TASK INSTRUCTIONS: Set down all the records below, word for word.

[Extracted records]
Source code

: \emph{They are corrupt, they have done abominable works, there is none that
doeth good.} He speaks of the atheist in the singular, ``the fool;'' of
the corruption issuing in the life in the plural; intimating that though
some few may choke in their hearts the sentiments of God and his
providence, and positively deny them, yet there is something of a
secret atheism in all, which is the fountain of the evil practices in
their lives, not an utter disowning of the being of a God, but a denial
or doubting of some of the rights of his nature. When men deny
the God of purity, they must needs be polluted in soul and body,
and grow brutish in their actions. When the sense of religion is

REPLY:
Source code

: \emph{They are corrupt, they have done abominable works, there is none that
doeth good.} He speaks of the atheist in the singular, ``the fool;'' of
the corruption issuing in the life in the plural; intimating that though
some few may choke in their hearts the sentiments of God and his
providence, and positively deny them, yet there is something of a
secret atheism in all, which is the fountain of the evil practices in
their lives, not an utter disowning of the being of a God, but a denial
or doubting of some of the rights of his nature. When men deny
the God of purity, they must needs be polluted in soul and body,
and grow brutish in their actions. When the sense of religion is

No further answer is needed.